Tuesday, August 31

Dressed me up in womens' clothes, messed around with gender roles. Line my eyes and call me pretty.

So, I've changed jobs. So far, I like it.
On my first day, I had to fill in the usual forms. When it came to the 'optional' equal opportunities form, I was quite happy ticking away at the boxes until I came across the section about sexual orientation. I can understand company's wanting to 'measure' their own staffing, whilst also showing they don't discriminate, but I was a little taken aback over what I felt was a very personal question. But, after thinking about it for a while, I guess some people are completely happy disclosing their sexual preferences and yet aren't as happy stating their religion, for example.
There was a box for "Prefer not to say", but I drew a new tick box and labelled it 'Metrosexual', just to see if anybody commented on it.
Nothing yet.

6 parlez:

gekkogirl said...

I sooo want someone to reply. I really, really hope that they do :-)

johnnytownmouse said...

I don't like being measured. I think it reifies abstract qualities into needless categories until the categories define us rather than us defining them. And it's weird that I think that, because I'm what category-makers would call a social scientist. Maybe my praxis as a social scientist is redefining what the category of a social scientist entails... :p

bedshaped said...

I think their window of opportunity has expired. Shame.

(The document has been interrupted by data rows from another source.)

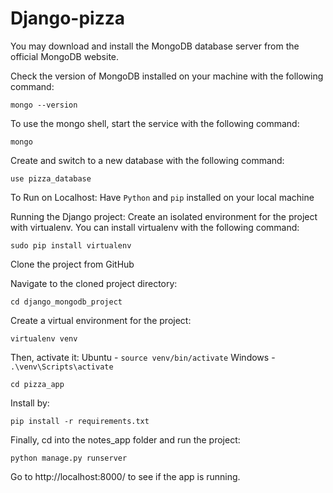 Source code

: # Django-pizza
You may download and install the MongoDB database server from the official MongoDB website.

Check the version of MongoDB installed on your machine with the following command:
```
mongo --version
```
To use the mongo shell, start the service with the following command:
```
mongo
```

Create and switch to a new database with the following command:
```
use pizza_database
```

To Run on Localhost:
Have ```Python``` and ```pip``` installed on your local machine

Running the Django project:
Create an isolated environment for the project with virtualenv.
You can install virtualenv with the following command:
```
sudo pip install virtualenv
```

Clone the project from GitHub

Navigate to the cloned project directory:
```
cd django_mongodb_project
```

Create a virtual environment for the project:
```
virtualenv venv
```
Then, activate it:
Ubuntu - ```source venv/bin/activate```
Windows - ```.\venv\Scripts\activate```

```
cd pizza_app
```
Install by:
```
pip install -r requirements.txt
```
Finally, cd into the notes_app folder and run the project:
```
python manage.py runserver
```
Go to http://localhost:8000/ to see if the app is running.
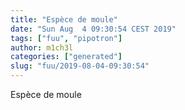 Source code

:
 ```yaml
---
title: "Espèce de moule"
date: "Sun Aug  4 09:30:54 CEST 2019"
tags: ["fuu", "pipotron"]
author: m1ch3l
categories: ["generated"]
slug: "fuu/2019-08-04-09:30:54"
---
```


Espèce de moule
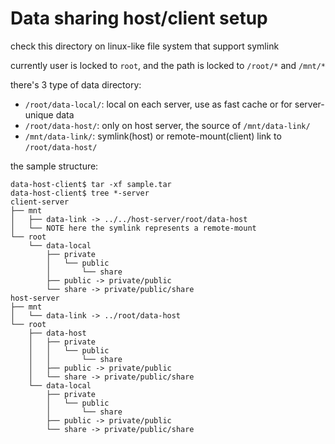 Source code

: # Data sharing host/client setup

check this directory on linux-like file system that support symlink

currently user is locked to `root`, and the path is locked to `/root/*` and `/mnt/*`

there's 3 type of data directory:
- `/root/data-local/`: local on each server, use as fast cache or for server-unique data 
- `/root/data-host/`: only on host server, the source of `/mnt/data-link/`
- `/mnt/data-link/`: symlink(host) or remote-mount(client) link to `/root/data-host/`

the sample structure:
```
data-host-client$ tar -xf sample.tar
data-host-client$ tree *-server
client-server
├── mnt
│   ├── data-link -> ../../host-server/root/data-host
│   └── NOTE here the symlink represents a remote-mount
└── root
    └── data-local
        ├── private
        │   └── public
        │       └── share
        ├── public -> private/public
        └── share -> private/public/share
host-server
├── mnt
│   └── data-link -> ../root/data-host
└── root
    ├── data-host
    │   ├── private
    │   │   └── public
    │   │       └── share
    │   ├── public -> private/public
    │   └── share -> private/public/share
    └── data-local
        ├── private
        │   └── public
        │       └── share
        ├── public -> private/public
        └── share -> private/public/share
```
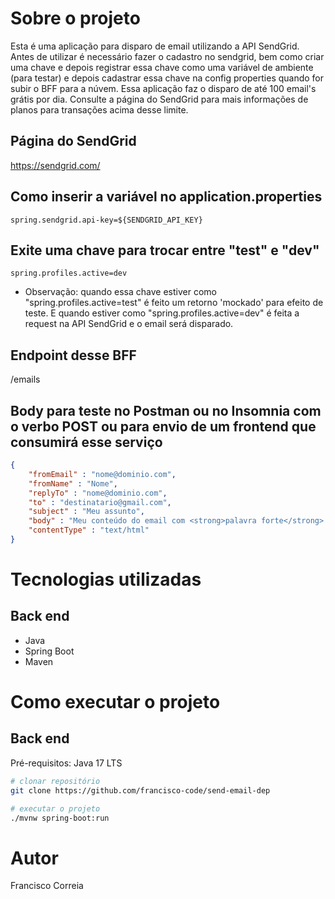 # Sobre o projeto

Esta é uma aplicação para disparo de email utilizando a API SendGrid. Antes de utilizar é necessário fazer o cadastro no sendgrid, bem como criar uma chave e depois 
registrar essa chave como uma variável de ambiente (para testar) e depois cadastrar essa chave na config properties quando for subir o BFF para a núvem.
Essa aplicação faz o disparo de até 100 email's grátis por dia. Consulte a página do SendGrid para mais informações de planos para transações acima desse limite.


## Página do SendGrid
https://sendgrid.com/


## Como inserir a variável no application.properties
```
spring.sendgrid.api-key=${SENDGRID_API_KEY}
```


## Exite uma chave para trocar entre "test" e "dev"
```
spring.profiles.active=dev
```

- Observação: quando essa chave estiver como "spring.profiles.active=test" é feito um retorno 'mockado' para efeito de teste. E quando estiver 
como "spring.profiles.active=dev" é feita a request na API SendGrid e o email será disparado.


## Endpoint desse BFF
/emails


## Body para teste no Postman ou no Insomnia com o verbo POST ou para envio de um frontend que consumirá esse serviço
```json
{
    "fromEmail" : "nome@dominio.com",
    "fromName" : "Nome",
    "replyTo" : "nome@dominio.com",
    "to" : "destinatario@gmail.com",
    "subject" : "Meu assunto",
    "body" : "Meu conteúdo do email com <strong>palavra forte</strong> destacada.",
    "contentType" : "text/html"
}
```


# Tecnologias utilizadas
## Back end
- Java
- Spring Boot
- Maven


# Como executar o projeto

## Back end
Pré-requisitos: Java 17 LTS

```bash
# clonar repositório
git clone https://github.com/francisco-code/send-email-dep

# executar o projeto
./mvnw spring-boot:run
```


# Autor
Francisco Correia

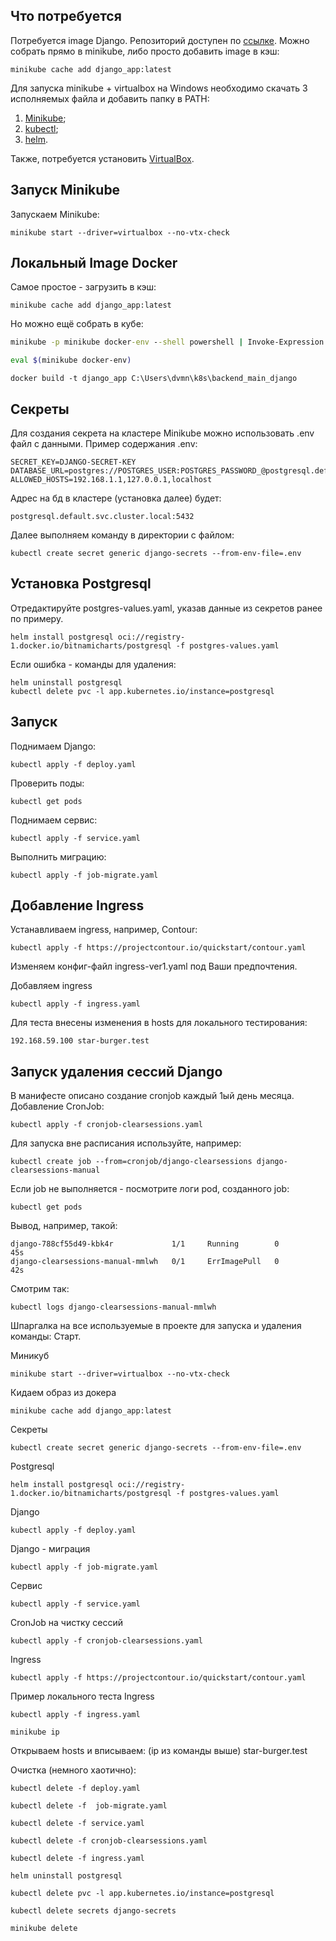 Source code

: ## Что потребуется

Потребуется image Django. Репозиторий доступен по [ссылке](https://github.com/devmanorg/k8s-test-django).
Можно собрать прямо в minikube, либо просто добавить image в кэш: 
```
minikube cache add django_app:latest
```

Для запуска minikube + virtualbox на Windows необходимо скачать 3 исполняемых файла и добавить папку в PATH:
1. [Minikube](https://kubernetes.io/ru/docs/tasks/tools/install-minikube/);
2. [kubectl](https://kubernetes.io/ru/docs/tasks/tools/install-kubectl/);
3. [helm](https://github.com/helm/helm/releases/latest).

Также, потребуется установить [VirtualBox](https://www.virtualbox.org/wiki/Downloads).

## Запуск Minikube

Запускаем Minikube:
```
minikube start --driver=virtualbox --no-vtx-check
```

## Локальный Image Docker

Самое простое - загрузить в кэш:

```
minikube cache add django_app:latest
```

Но можно ещё собрать в кубе:

```cmd
minikube -p minikube docker-env --shell powershell | Invoke-Expression
```

```bash
eval $(minikube docker-env)
```

```
docker build -t django_app C:\Users\dvmn\k8s\backend_main_django
```

## Секреты
Для создания секрета на кластере Minikube можно использовать .env файл с данными.
Пример содержания .env:
```
SECRET_KEY=DJANGO-SECRET-KEY
DATABASE_URL=postgres://POSTGRES_USER:POSTGRES_PASSWORD_@postgresql.default.svc.cluster.local:5432/POSTGRES
ALLOWED_HOSTS=192.168.1.1,127.0.0.1,localhost
```

Адрес на бд в кластере (установка далее) будет:
```
postgresql.default.svc.cluster.local:5432
```

Далее выполняем команду в директории с файлом:
```
kubectl create secret generic django-secrets --from-env-file=.env
```


## Установка Postgresql
Отредактируйте postgres-values.yaml, указав данные из секретов ранее по примеру.
```
helm install postgresql oci://registry-1.docker.io/bitnamicharts/postgresql -f postgres-values.yaml
```

Если ошибка - команды для удаления:
```
helm uninstall postgresql
kubectl delete pvc -l app.kubernetes.io/instance=postgresql
```

## Запуск

Поднимаем Django:
```
kubectl apply -f deploy.yaml
```

Проверить поды:
```
kubectl get pods
```

Поднимаем сервис:
```
kubectl apply -f service.yaml
```

Выполнить миграцию:
```
kubectl apply -f job-migrate.yaml
```


## Добавление Ingress

Устанавливаем ingress, например, Contour:
```
kubectl apply -f https://projectcontour.io/quickstart/contour.yaml
```
Изменяем конфиг-файл ingress-ver1.yaml под Ваши предпочтения.

Добавляем ingress
```
kubectl apply -f ingress.yaml
```

Для теста внесены изменения в hosts для локального тестирования:
```
192.168.59.100 star-burger.test
```

## Запуск удаления сессий Django
В манифесте описано создание cronjob каждый 1ый день месяца.
Добавление CronJob:
```
kubectl apply -f cronjob-clearsessions.yaml
```

Для запуска вне расписания используйте, например:
```
kubectl create job --from=cronjob/django-clearsessions django-clearsessions-manual
```

Если job не выполняется - посмотрите логи pod, созданного job:
```
kubectl get pods
```
Вывод, например, такой:
```
django-788cf55d49-kbk4r             1/1     Running        0          45s
django-clearsessions-manual-mmlwh   0/1     ErrImagePull   0          42s
```
Смотрим так:
```
kubectl logs django-clearsessions-manual-mmlwh
```

Шпаргалка на все используемые в проекте для запуска и удаления команды:
Старт.

Миникуб
```
minikube start --driver=virtualbox --no-vtx-check
```
Кидаем образ из докера
```
minikube cache add django_app:latest
```
Секреты
```
kubectl create secret generic django-secrets --from-env-file=.env
```
Postgresql
```
helm install postgresql oci://registry-1.docker.io/bitnamicharts/postgresql -f postgres-values.yaml
```
Django
```
kubectl apply -f deploy.yaml
```
Django - миграция
```
kubectl apply -f job-migrate.yaml
```
Сервис
```
kubectl apply -f service.yaml
```
CronJob на чистку сессий 
```
kubectl apply -f cronjob-clearsessions.yaml
```
Ingress
```
kubectl apply -f https://projectcontour.io/quickstart/contour.yaml
```
Пример локального теста Ingress
```
kubectl apply -f ingress.yaml
```
```
minikube ip
```
Открываем hosts и вписываем:
(ip из команды выше) star-burger.test

Очистка (немного хаотично):
```
kubectl delete -f deploy.yaml
```
```
kubectl delete -f  job-migrate.yaml
```
```
kubectl delete -f service.yaml
```
```
kubectl delete -f cronjob-clearsessions.yaml
```
```
kubectl delete -f ingress.yaml
```
```
helm uninstall postgresql
```
```
kubectl delete pvc -l app.kubernetes.io/instance=postgresql
```
```
kubectl delete secrets django-secrets
```
```
minikube delete
```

Thanks for the comment. I have to admit though, I have no idea what you said.

Sharon said...

I had to fill out a similar form the other day. Can't get my head around why organisations need to show an understanding of equality and then force people into categorising themselves. I left the boxes blank, but was tempted to add 'Jedi' to the religion question. Am sure someone, somewhere, must have beaten me to it though.

johnnytownmouse said...

Sorry! All I meant was: good job on making your own category. You spoke Truth to Power. Or something.

daphne said...

"Jedi!" Brilliant!!!

I love that companies pretend to care who they have and what those people want.

At my job the other day we had to fill out these anonymous HR (that's "human resources" in case the vernacular doesn't translate transatlantically) forms, listing things the honchos could do to "improve work conditions.

Hmmm...this MAY be brought on by the recent exodus of much-needed/grossly-neglected mid level managers, yes?

So anyway, while everyone else wrote bullshit like "More inter-departmental communication initiatives," and "A better work/life balance for associates," I wrote "beer in vending machines."

Will my cries be heard, do you think?